Yes. I’ve had some pretty solid hobbies ever since I was a child but I have noticed many who can not find interest in anything beyond the television.
This has been the downfall of many relationships. The partner gets bored and seeks affirmation through conversation and finally realizes how little each other have in common (forgetting how well each other do still work together as a silent couple). The partner then seeks deeper affirmation through emotional sharing but often times that which is mistaken for the deepest kind of Love is ‘sympathy’ and so arguments are fabricated.
In relationships where both partners have avid hobbies the above encounter doesn’t happen much or it’s written off as the mole hill that it is.
I’m an eighties teen. No women my age hold the same interests. Lol
Next group coming in has provided both boys and girls sharing common hobbies so hopefully better romance for Earth in centuries to come. =)
Good observation! I’m not a television watcher, but I read just as much as a TV watcher watches TV and I have no other hobbies. I think I’ve made this mistake myself – looking for sympathy from my wife, who never “traded” sympathy back-and-forth in her family, and feeling left out of her life as a result. (She has a fulfilling life for herself in her Pentecostal church, but does love me deeper than mere sympathy.) So thanks for reminding me that we do share a harmonious and peaceful daily life together.
Still, I’m not sure that sharing common hobbies is a better way of living, because people’s interests and capacities change over time and the couple is left back with nothing in common, like many of us. It could be that marriage itself is not the perfect institution we would like it to be – because people aren’t perfect.
Oh, I didn’t mean common hobbies. Your own personal ones that don’t leave you two sitting together often staring at the wall in front of you. XD
My partner and I have both been out of work for awhile. A friend asked how it was that we’re not down each other’s throats being locked up together so much each day.
I practically spend most of my day in my computer den and she is master of the living room television. XD
As for ‘feeling’ love
I’m most responsive to passionate touch and affection.
Not the sexual type but the very sweet and kind affection that gives you the tingles that
you can get from both your spouse and child.
Large hairy male bears need pettin’ I guess.
That’s our life too.
There’s nothing wrong with it. Younger couples have a hard time with it because it feels too ‘married.’ and during that age our expectation of ‘True Romance’ is still getting past the floundering of all those Disney cartoons we watched as children. XD
If there are more lives than just one I suspect in some lives our counterparts find us because both are learning the same thing or have similar agenda in spiritual growth. My partner and I have a very strong but silent understanding of one another.

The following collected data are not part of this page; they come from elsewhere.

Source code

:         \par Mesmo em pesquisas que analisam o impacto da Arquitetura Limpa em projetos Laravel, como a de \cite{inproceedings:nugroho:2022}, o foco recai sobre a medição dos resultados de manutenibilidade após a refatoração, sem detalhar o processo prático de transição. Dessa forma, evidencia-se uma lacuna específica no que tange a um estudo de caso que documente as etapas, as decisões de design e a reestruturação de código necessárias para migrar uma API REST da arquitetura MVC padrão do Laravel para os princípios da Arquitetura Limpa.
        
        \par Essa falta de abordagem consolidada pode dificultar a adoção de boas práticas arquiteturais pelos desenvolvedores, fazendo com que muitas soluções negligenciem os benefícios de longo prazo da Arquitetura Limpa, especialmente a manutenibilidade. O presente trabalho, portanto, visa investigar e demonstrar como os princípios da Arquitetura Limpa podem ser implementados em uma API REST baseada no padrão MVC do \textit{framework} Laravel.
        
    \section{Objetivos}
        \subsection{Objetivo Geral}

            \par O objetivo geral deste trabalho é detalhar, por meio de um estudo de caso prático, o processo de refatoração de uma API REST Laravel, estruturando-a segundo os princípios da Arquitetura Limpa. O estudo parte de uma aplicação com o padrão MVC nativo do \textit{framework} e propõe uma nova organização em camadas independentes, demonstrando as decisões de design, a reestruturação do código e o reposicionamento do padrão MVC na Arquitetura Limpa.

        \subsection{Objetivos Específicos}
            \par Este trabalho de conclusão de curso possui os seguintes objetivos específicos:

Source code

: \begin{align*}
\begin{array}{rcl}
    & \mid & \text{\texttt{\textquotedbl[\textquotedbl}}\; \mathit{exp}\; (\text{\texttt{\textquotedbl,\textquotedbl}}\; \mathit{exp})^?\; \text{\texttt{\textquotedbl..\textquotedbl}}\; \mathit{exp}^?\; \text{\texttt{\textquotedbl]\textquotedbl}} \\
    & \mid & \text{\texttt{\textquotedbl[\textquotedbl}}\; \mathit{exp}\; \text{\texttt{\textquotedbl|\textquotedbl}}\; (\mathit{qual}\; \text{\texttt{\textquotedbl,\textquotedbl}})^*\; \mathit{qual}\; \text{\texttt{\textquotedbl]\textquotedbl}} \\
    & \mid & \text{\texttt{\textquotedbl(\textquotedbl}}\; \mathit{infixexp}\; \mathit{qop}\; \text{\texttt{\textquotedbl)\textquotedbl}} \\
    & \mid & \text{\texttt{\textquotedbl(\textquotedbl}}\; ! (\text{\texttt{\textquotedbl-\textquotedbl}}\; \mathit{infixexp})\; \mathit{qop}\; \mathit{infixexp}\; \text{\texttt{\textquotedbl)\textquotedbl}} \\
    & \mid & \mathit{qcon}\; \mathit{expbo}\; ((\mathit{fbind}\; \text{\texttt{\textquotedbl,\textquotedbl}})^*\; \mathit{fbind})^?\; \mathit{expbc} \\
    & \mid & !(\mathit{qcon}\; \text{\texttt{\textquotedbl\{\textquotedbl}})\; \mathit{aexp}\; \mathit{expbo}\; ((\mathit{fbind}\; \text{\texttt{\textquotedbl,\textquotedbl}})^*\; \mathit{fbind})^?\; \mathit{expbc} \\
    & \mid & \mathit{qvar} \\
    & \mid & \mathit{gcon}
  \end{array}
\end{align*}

I think the whole modern beach house romance with two partners engaging in deep spiritually entwining sex every day for thirty + years of their romance probably doesn’t come until way later when we’re done working and can finally lay claim a selfish life as reward for all past incarnated efforts. XD
Happiness is usually not a constant either. Happiness comes and goes… but I find I can make contentment stick around a lot longer.
Content and I are becoming old friends.